* [ABOUT THIS EXERCISE]
The lines to copy are those in the listing below that contain the word "License".

* [MATERIAL FOR THIS TASK]
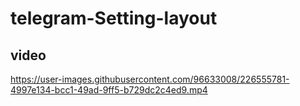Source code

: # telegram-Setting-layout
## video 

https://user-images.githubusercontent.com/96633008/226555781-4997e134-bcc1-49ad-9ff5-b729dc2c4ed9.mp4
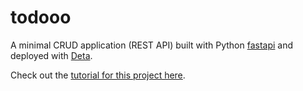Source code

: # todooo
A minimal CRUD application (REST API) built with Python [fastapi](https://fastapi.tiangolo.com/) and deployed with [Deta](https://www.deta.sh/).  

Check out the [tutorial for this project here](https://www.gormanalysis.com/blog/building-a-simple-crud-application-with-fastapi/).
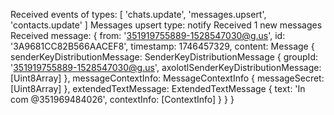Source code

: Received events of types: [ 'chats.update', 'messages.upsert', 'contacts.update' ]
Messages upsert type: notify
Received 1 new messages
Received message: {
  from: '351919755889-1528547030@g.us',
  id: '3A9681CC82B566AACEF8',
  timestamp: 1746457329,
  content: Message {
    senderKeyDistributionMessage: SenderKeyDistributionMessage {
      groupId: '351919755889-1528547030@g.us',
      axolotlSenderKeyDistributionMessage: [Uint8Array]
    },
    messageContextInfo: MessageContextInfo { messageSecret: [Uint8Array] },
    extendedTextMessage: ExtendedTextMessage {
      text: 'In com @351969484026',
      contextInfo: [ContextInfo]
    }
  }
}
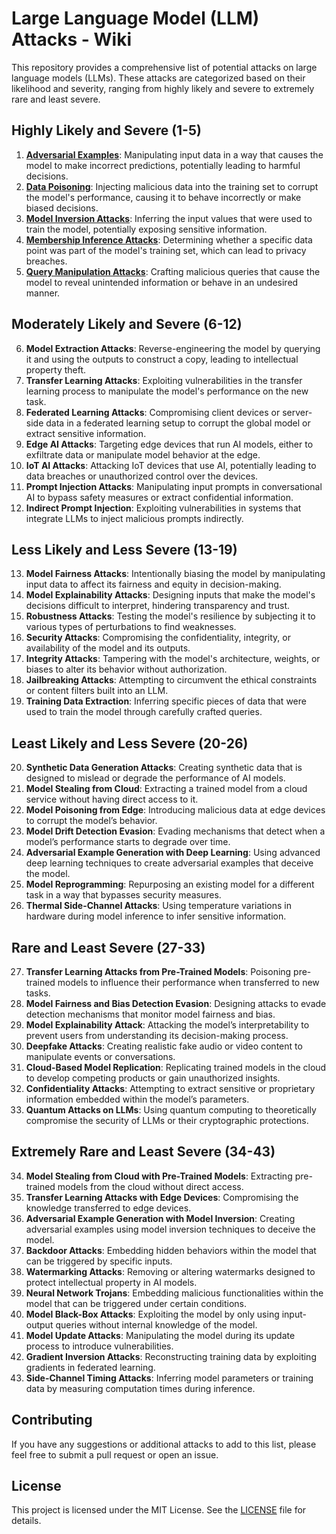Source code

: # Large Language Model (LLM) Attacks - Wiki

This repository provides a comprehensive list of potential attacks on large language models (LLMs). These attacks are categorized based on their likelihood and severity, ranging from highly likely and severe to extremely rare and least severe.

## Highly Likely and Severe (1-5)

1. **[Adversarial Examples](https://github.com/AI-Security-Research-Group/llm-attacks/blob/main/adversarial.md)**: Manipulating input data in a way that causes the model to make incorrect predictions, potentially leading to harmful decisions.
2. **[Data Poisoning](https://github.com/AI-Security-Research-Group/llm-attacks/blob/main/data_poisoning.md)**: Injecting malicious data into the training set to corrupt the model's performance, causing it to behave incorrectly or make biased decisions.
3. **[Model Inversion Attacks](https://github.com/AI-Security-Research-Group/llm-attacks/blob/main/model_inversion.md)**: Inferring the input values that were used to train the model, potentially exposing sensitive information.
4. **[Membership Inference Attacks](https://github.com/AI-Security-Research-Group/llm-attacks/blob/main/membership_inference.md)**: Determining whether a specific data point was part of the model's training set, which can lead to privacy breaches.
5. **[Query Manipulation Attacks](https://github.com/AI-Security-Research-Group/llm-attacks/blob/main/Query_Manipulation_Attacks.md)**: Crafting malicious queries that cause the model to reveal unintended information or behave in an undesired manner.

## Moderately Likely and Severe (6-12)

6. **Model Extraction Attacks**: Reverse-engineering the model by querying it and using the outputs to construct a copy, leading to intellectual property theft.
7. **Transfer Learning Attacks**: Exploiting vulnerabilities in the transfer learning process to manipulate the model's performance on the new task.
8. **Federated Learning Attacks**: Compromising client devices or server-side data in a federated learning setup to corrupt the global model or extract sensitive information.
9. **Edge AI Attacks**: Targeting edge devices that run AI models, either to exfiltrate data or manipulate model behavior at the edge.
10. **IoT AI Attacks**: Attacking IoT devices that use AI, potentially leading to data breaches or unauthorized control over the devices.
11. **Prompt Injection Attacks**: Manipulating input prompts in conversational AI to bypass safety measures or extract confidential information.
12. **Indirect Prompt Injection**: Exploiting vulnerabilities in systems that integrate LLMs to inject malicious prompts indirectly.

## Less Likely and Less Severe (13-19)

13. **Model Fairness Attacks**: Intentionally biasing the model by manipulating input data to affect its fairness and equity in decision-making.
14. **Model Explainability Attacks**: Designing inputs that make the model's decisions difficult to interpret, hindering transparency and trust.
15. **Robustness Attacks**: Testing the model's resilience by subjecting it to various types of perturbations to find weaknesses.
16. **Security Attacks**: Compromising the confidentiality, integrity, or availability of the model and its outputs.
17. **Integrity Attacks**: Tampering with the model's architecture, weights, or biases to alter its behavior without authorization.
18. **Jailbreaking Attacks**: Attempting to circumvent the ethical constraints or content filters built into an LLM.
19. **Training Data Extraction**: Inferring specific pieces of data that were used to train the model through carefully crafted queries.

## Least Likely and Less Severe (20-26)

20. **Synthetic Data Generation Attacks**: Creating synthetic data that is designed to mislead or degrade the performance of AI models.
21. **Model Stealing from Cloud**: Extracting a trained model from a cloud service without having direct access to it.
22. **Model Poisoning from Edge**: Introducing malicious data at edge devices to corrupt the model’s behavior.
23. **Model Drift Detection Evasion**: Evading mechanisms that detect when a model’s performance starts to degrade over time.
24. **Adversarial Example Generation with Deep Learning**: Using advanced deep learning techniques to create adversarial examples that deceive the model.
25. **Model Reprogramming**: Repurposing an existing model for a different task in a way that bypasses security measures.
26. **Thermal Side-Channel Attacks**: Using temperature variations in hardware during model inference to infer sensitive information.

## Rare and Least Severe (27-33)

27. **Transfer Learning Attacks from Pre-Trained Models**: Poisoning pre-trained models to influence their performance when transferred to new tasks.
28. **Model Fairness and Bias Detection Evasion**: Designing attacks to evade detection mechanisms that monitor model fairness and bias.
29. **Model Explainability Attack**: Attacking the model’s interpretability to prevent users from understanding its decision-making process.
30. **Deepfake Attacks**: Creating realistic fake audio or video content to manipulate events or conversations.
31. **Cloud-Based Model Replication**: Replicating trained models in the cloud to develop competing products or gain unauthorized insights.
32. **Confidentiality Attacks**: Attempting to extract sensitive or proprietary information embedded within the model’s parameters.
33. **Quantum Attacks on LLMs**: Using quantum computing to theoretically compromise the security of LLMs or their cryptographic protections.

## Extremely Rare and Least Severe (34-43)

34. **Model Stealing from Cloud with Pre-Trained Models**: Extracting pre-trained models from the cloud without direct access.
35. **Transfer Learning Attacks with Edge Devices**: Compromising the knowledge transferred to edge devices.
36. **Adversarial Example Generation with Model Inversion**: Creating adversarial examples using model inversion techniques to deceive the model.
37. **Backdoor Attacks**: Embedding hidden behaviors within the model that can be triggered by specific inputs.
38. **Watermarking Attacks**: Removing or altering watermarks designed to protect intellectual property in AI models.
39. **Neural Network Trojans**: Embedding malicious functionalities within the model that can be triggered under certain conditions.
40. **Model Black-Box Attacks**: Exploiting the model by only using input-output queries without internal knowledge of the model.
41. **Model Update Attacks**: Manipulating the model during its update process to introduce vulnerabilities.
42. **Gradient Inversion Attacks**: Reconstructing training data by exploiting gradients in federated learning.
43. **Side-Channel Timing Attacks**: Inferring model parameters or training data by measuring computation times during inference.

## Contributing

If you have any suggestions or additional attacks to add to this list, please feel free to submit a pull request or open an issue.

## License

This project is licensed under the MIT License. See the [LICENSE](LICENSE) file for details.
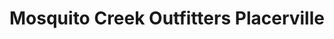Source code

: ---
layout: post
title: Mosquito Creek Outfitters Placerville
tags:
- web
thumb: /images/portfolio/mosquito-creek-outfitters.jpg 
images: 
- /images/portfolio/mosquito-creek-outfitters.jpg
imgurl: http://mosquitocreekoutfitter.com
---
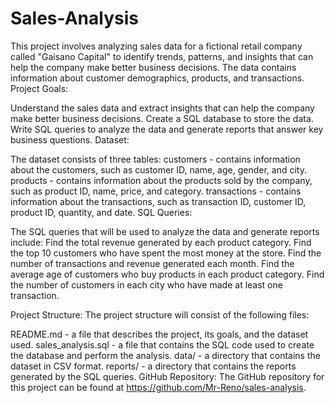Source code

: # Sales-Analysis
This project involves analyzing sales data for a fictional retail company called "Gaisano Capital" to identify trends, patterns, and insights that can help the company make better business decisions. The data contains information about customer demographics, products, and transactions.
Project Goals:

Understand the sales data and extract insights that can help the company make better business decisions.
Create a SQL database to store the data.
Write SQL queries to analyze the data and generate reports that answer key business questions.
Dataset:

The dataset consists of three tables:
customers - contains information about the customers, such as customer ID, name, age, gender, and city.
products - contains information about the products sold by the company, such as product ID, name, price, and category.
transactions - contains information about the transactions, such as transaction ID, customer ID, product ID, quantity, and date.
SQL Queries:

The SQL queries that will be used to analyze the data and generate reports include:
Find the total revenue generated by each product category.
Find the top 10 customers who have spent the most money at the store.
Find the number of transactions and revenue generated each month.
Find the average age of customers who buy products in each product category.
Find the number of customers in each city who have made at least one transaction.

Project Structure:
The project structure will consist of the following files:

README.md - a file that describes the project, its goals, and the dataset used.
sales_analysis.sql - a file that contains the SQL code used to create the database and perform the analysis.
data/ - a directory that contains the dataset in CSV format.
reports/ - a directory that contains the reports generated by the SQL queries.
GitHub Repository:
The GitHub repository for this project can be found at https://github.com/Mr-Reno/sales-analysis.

* [EXERCISE RESPONSE]
## License
This project is licensed under the MIT License. See the [LICENSE](LICENSE) file for details.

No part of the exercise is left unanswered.